With the contraction of 0.6 percent in the fourth quarter, the economy expanded by just 0.7 percent across the whole of 2012 -- or 0.9 percent in calendar-adjusted terms.
Nevertheless, a whole range of experts -- from analysts to economic think-tanks, the government and even the Bundesbank -- are convinced that the dip in growth will prove only temporary and GDP will start growing again as early as the first quarter of 2013.
Economic sentiment in Germany could hardly be better.
Earlier this week, the key ZEW barometer of investor confidence rose to levels last seen before the start of the three-year-old debt crisis.
And on Friday, the even more closely watched Ifo business climate index notched up its strongest gain in two and a half years to hit its highest level since April 2012.
"The German economy is regaining momentum," said Ifo president Hans-Werner Sinn as his institute's index jumped by 3.1 points to 107.4 points in February.
"Satisfaction with the current business situation continued to grow. Survey participants also expressed greater optimism about their future business perspectives," Sinn said.
"It just gets better and better. Germany is heading for a strong rebound," said Berenberg Bank economist Robert Wood.
"The Ifo points to strong and rising growth in the first half of 2013. Germany is heading up," he said.
Wood said that the recent easing of financial market tensions "has taken time to feed through to the real economy. But the German surveys have picked up sharply, and output growth should follow."
Risks remained, the expert cautioned, pointing to Italian elections this weekend.
"Nevertheless, our base case is that Germany should be embarking on another period of strong growth, which will also help the rest of the eurozone by boosting demand for their exports," Wood concluded.
Johannes Gareis at Natixis said the Ifo data "are positive news for the prospects of the German economy and underpin the upbeat investors' morale.
"Hence, Germany should be back on track for positive growth in the first quarter of 2013. Nevertheless, as there are still many challenges to overcome due to the ongoing eurozone crisis, risks to the downside of growth remain," he said.
IHS Global Insight economist Timo Klein said that improvements in all key sentiment indicators -- the purchasing manager index or PMI, Ifo and ZEW -- "all point to a rapid GDP recovery in early 2013."
And he suggested worries about the negative effects of the strengthening euro were misplaced.
"Despite having strengthened modestly since September 2012, the euro is still at quite competitive levels for Germany's export industry.

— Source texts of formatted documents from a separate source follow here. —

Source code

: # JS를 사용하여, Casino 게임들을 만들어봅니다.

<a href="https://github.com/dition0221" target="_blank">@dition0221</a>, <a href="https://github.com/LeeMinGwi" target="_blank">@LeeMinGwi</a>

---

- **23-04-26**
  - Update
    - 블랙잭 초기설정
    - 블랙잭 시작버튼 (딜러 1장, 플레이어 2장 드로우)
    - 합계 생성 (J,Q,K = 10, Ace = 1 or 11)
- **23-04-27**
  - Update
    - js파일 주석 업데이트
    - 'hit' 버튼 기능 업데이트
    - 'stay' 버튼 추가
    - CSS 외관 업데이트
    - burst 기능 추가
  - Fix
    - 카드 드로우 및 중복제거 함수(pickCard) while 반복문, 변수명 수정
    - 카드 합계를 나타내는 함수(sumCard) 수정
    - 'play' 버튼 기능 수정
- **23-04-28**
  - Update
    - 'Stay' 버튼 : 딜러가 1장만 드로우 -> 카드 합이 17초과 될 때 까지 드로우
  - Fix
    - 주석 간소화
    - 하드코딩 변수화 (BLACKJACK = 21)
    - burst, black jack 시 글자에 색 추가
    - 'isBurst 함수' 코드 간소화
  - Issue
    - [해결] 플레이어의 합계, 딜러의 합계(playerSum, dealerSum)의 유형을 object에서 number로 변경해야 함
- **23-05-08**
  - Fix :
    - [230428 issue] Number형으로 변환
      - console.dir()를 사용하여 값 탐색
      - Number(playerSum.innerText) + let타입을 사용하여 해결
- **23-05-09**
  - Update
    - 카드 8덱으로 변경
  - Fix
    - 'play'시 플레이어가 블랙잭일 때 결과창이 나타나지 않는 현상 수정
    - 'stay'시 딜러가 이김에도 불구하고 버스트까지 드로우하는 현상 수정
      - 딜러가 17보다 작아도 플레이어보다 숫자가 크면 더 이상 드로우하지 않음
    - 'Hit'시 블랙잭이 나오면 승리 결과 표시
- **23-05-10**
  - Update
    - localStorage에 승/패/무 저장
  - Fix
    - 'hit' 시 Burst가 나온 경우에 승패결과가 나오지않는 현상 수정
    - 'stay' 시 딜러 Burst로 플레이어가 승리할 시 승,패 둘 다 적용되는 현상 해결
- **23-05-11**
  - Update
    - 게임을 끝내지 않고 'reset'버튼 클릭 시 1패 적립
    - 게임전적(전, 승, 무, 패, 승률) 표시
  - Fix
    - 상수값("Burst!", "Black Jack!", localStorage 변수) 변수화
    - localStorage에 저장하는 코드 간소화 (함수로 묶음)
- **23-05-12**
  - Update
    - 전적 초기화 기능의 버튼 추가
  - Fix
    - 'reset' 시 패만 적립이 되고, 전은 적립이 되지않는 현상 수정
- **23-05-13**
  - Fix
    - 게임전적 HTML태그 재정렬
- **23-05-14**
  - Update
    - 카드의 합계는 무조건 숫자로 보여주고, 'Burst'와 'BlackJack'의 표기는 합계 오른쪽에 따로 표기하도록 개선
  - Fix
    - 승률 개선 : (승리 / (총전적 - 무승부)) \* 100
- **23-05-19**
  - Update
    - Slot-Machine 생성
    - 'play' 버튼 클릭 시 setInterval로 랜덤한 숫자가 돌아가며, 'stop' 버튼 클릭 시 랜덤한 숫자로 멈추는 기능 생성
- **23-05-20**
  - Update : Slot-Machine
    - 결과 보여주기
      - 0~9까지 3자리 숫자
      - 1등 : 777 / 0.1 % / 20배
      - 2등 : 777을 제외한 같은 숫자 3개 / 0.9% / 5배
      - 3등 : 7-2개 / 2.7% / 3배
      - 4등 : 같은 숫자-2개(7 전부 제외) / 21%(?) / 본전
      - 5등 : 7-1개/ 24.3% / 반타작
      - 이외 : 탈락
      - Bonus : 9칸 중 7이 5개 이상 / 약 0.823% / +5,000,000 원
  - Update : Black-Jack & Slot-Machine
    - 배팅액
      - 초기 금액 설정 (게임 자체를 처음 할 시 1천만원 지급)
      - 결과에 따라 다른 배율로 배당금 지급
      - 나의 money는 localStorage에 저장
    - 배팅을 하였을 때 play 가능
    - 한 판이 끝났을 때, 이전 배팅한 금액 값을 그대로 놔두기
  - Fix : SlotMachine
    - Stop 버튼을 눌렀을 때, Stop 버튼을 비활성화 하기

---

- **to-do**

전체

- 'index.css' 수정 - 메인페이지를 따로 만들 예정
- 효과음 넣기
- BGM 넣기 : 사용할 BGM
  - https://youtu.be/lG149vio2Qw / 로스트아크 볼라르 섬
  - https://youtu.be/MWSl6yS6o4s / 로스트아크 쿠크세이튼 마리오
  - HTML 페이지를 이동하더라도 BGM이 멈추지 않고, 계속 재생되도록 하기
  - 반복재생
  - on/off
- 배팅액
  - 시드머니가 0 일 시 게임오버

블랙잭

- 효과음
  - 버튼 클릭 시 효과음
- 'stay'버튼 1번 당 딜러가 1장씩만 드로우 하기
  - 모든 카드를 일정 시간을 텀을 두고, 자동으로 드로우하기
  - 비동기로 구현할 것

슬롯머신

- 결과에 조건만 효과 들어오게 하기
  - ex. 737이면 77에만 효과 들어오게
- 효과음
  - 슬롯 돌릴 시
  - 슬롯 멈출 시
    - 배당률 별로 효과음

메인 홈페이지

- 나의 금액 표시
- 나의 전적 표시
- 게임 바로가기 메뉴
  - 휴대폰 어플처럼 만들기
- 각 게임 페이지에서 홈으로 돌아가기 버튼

This is helping additionally at a time when demand in countries such as the US and China is picking up again," Klein said.
Overall, IHS Global Insight is projecting that year-average German GDP growth will be 1.0 percent in 2013 and 1.4 percent in 2014," the analyst added.
Destatis also said Germany's public finances were back in the black for the first time in five years, with the overall public budget showing a surplus of 4.2 billion euros ($5.6 billion) for 2012.
Measured against GDP of 2.644 trillion euros for the year as a whole, that represented a surplus ratio of 0.2 percent, slightly higher than a preliminary estimate of 0.1 percent released in January.
It is the first time since 2007 and only the third time since unification in 1990 that Germany's finances have been in the black, the statistics authority said.
Under EU rules, member states are not allowed to run up deficits in excess of 3.0 percent of GDP.
In 2011, Germany's finances had been in the red with a deficit equivalent to 0.8 percent of GDP.